Ford, you’ll recall, used to be known for its senior management infighting. Mulally signalled a break with that unhappy tradition. The leadership baton was passed pretty seamlessly to Mark Fields. Mulally was always going to be a hard act to follow, to say the least. Fields was the smooth technocrat, an industry veteran who respected internal budgets.

Fields was a victim of a Wall Street narrative that became something of a self-fulfilling prophesy.

A narrative was quietly building that Ford is less mindful of shareholder value than many other companies; that where others get out of unprofitable activity, Ford reacts with less agility. I’m not sure I buy that. Ford said it would stay in Russia because it makes sense to be in that market – and manufacturing there, to hedge on currency – in the long run. Ford has successfully restructured operations in Russia to be close to profit. That is a considerable achievement. Ford also makes a profit in Europe where GM makes a loss. And Ford has undertaken major investments in new technologies – principally electrification and driverless cars – that will stand it in good stead for the long-term. Is Ford slow to execute? I’m not sure I am seeing much evidence of that. Fields was a victim of a Wall Street narrative that became something of a self-fulfilling prophesy.

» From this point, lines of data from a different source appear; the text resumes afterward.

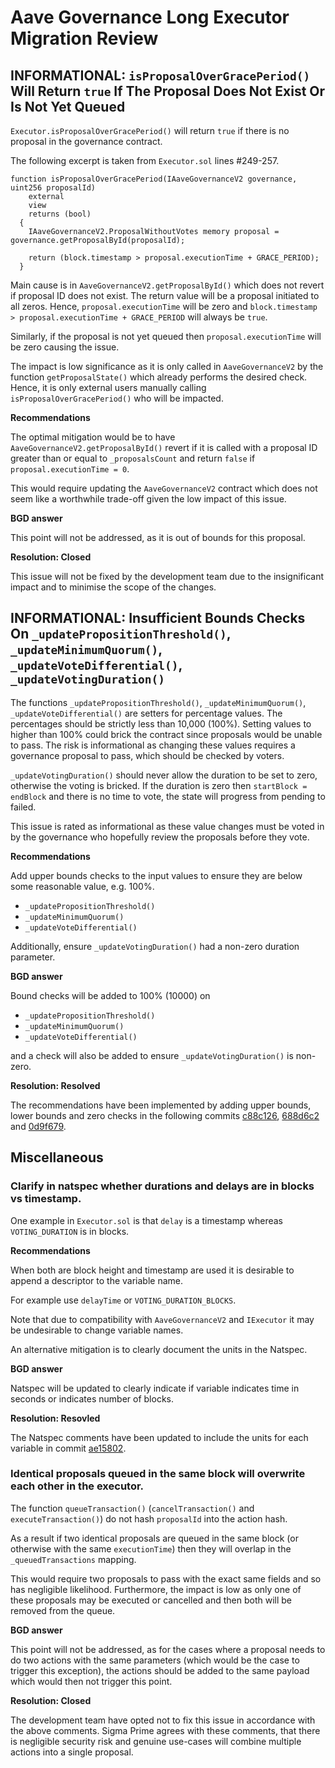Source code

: # Aave Governance Long Executor Migration Review

## INFORMATIONAL: `isProposalOverGracePeriod()` Will Return `true` If The Proposal Does Not Exist Or Is Not Yet Queued

`Executor.isProposalOverGracePeriod()` will return `true` if there is no proposal in the governance contract.

The following excerpt is taken from `Executor.sol` lines #249-257.

```solidity
function isProposalOverGracePeriod(IAaveGovernanceV2 governance, uint256 proposalId)
    external
    view
    returns (bool)
  {
    IAaveGovernanceV2.ProposalWithoutVotes memory proposal = governance.getProposalById(proposalId);

    return (block.timestamp > proposal.executionTime + GRACE_PERIOD);
  }
```

Main cause is in `AaveGovernanceV2.getProposalById()` which does not revert if proposal ID does not exist.
The return value will be a proposal initiated to all zeros.
Hence, `proposal.executionTime` will be zero and `block.timestamp > proposal.executionTime + GRACE_PERIOD` will always be `true`.

Similarly, if the proposal is not yet queued then `proposal.executionTime` will be zero causing the issue.

The impact is low significance as it is only called in `AaveGovernanceV2` by the function `getProposalState()` which already performs the desired check.
Hence, it is only external users manually calling `isProposalOverGracePeriod()` who will be impacted.

**Recommendations**

The optimal mitigation would be to have `AaveGovernanceV2.getProposalById()` revert if it is called with a proposal ID greater than or equal to `_proposalsCount` and return `false` if `proposal.executionTime = 0`.

This would require updating the `AaveGovernanceV2` contract which does not seem like a worthwhile trade-off given the low impact of this issue.

**BGD answer**

This point will not be addressed, as it is out of bounds for this proposal.

**Resolution: Closed**

This issue will not be fixed by the development team due to the insignificant impact and to minimise the scope of the changes.


## INFORMATIONAL: Insufficient Bounds Checks On `_updatePropositionThreshold()`, `_updateMinimumQuorum()`, `_updateVoteDifferential()`, `_updateVotingDuration()`

The functions `_updatePropositionThreshold()`, `_updateMinimumQuorum()`, `_updateVoteDifferential()` are setters for percentage values.
The percentages should be strictly less than 10,000 (100%).
Setting values to higher than 100% could brick the contract since proposals would be unable to pass.
The risk is informational as changing these values requires a governance proposal to pass, which should be checked by voters.

`_updateVotingDuration()` should never allow the duration to be set to zero, otherwise the voting is bricked.
If the duration is zero then `startBlock = endBlock` and there is no time to vote, the state will progress from pending to failed.

This issue is rated as informational as these value changes must be voted in by the governance who hopefully review the proposals before they vote.

**Recommendations**

Add upper bounds checks to the input values to ensure they are below some reasonable value, e.g. 100%.
- `_updatePropositionThreshold()`
- `_updateMinimumQuorum()`
- `_updateVoteDifferential()`

Additionally, ensure `_updateVotingDuration()` had a non-zero duration parameter.

**BGD answer**

Bound checks will be added to 100% (10000) on 
- `_updatePropositionThreshold()`
- `_updateMinimumQuorum()`
- `_updateVoteDifferential()`

and a check will also be added to ensure `_updateVotingDuration()` is non-zero.

**Resolution: Resolved**

The recommendations have been implemented by adding upper bounds, lower bounds and zero checks in the following commits [c88c126](https://github.com/bgd-labs/aave-gov-level-2-update/commit/c88c126a22b20ffc8314d88a431c35b2a5d79835), [688d6c2](https://github.com/bgd-labs/aave-gov-level-2-update/commit/688d6c27ee8091f7c25af189150c02d0b27fc295) and [0d9f679](https://github.com/bgd-labs/aave-gov-level-2-update/commit/0d9f679c643f9c57d36e4432d6566fc8e3ca5a62).


## Miscellaneous

### Clarify in natspec whether durations and delays are in blocks vs timestamp.

One example in `Executor.sol` is that `delay` is a timestamp whereas `VOTING_DURATION` is in blocks.

**Recommendations**

When both are block height and timestamp are used it is desirable to append a descriptor to the variable name.

For example use `delayTime` or `VOTING_DURATION_BLOCKS`.

Note that due to compatibility with `AaveGovernanceV2` and `IExecutor` it may be undesirable to change variable names.

An alternative mitigation is to clearly document the units in the Natspec.

**BGD answer**

Natspec will be updated to clearly indicate if variable indicates time in seconds or indicates number of blocks.

**Resolution: Resovled**

The Natspec comments have been updated to include the units for each variable in commit [ae15802](https://github.com/bgd-labs/aave-gov-level-2-update/commit/ae158023ccfe22c9abbcb8eb380ca9e1c1796099).


### Identical proposals queued in the same block will overwrite each other in the executor.

The function `queueTransaction()` (`cancelTransaction()` and `executeTransaction()`) do not hash `proposalId` into the action hash.

As a result if two identical proposals are queued in the same block (or otherwise with the same `executionTime`) then they will overlap in the `_queuedTransactions` mapping.

This would require two proposals to pass with the exact same fields and so has negligible likelihood. Furthermore, the impact is low as only one of these proposals may be executed or cancelled and then both will be removed from the queue.

**BGD answer**

This point will not be addressed, as for the cases where a proposal needs to do two actions with the same parameters (which would be the case to trigger this exception), the actions should be added to the same payload
which would then not trigger this point.

**Resolution: Closed**

The development team have opted not to fix this issue in accordance with the above comments. Sigma Prime agrees with these comments, that there is negligible security risk and genuine use-cases will combine multiple actions into a single proposal.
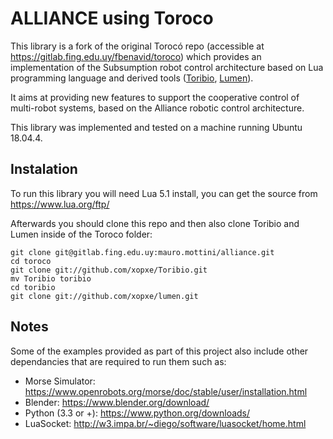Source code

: # ALLIANCE using Toroco

This library is a fork of the original Torocó repo (accessible at https://gitlab.fing.edu.uy/fbenavid/toroco) which provides an implementation of the Subsumption robot control architecture based on Lua programming language and derived tools ([Toribio](https://github.com/xopxe/Toribio), [Lumen](https://github.com/xopxe/lumen)).

It aims at providing new features to support the cooperative control of multi-robot systems, based on the Alliance robotic control architecture.

This library was implemented and tested on a machine running Ubuntu 18.04.4.

## Instalation

To run this library you will need Lua 5.1 install, you can get the source from https://www.lua.org/ftp/

Afterwards you should clone this repo and then also clone Toribio and Lumen inside of the Toroco folder:

```
git clone git@gitlab.fing.edu.uy:mauro.mottini/alliance.git
cd toroco
git clone git://github.com/xopxe/Toribio.git
mv Toribio toribio
cd toribio 
git clone git://github.com/xopxe/lumen.git
```

## Notes

Some of the examples provided as part of this project also include other dependancies that are required to run them such as:

- Morse Simulator: https://www.openrobots.org/morse/doc/stable/user/installation.html
- Blender: https://www.blender.org/download/
- Python (3.3 or +): https://www.python.org/downloads/
- LuaSocket: http://w3.impa.br/~diego/software/luasocket/home.html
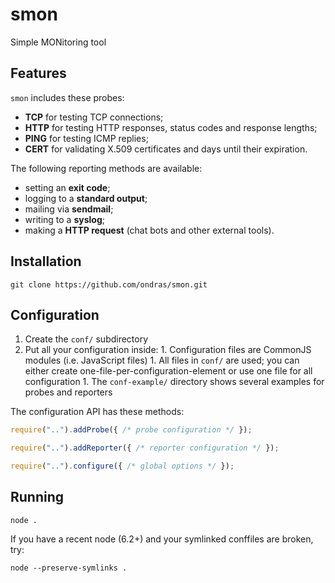 # smon

Simple MONitoring tool

## Features

`smon` includes these probes:
   - **TCP** for testing TCP connections;
   - **HTTP** for testing HTTP responses, status codes and response lengths;
   - **PING** for testing ICMP replies;
   - **CERT** for validating X.509 certificates and days until their expiration.

The following reporting methods are available:
   - setting an **exit code**;
   - logging to a **standard output**;
   - mailing via **sendmail**;
   - writing to a **syslog**;
   - making a **HTTP request** (chat bots and other external tools).

## Installation

```
git clone https://github.com/ondras/smon.git
```

## Configuration

  1. Create the `conf/` subdirectory
  1. Put all your configuration inside:
    1. Configuration files are CommonJS modules (i.e. JavaScript files)
    1. All files in `conf/` are used; you can either create one-file-per-configuration-element or use one file for all configuration
    1. The `conf-example/` directory shows several examples for probes and reporters

The configuration API has these methods:

```js
require("..").addProbe({ /* probe configuration */ });

require("..").addReporter({ /* reporter configuration */ });

require("..").configure({ /* global options */ });
```


## Running

```
node .
```

If you have a recent node (6.2+) and your symlinked conffiles are broken, try:

```
node --preserve-symlinks .
```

The new man at the Ford helm, Jim Hackett, comes with a perceived fresh set of attributes. There’s a track record as a ‘transformative’ CEO at office furniture maker Steelcase. As well as cutting cost, he is said to have generated an inspirational and creative culture of beneficial change. He will need to win over investors and that means, first and foremost, creating a positive narrative. He starts with a plus point in the eyes of some: he is not Mark Fields. The cost base will now get a thorough review and that is being flagged by Bill Ford also. Will the Ford ship significantly change course? New face, ‘fresh ideas’, shareholder value to the fore. The trick will be in the presentation of change and some simple psychology. Alan Mulally mastered the art of presentation. Ironically, Mark Fields – skilled and slick front man though he was – came up short in that department, but it was always a very tough brief to successfully follow Mulally. Following on from Mark Fields might be easier in some ways, but expectations will be set very high.

Now is actually a very good time to buy Ford shares. In a month’s time we’ll know from the level of the share price if the new narrative is really gathering momentum.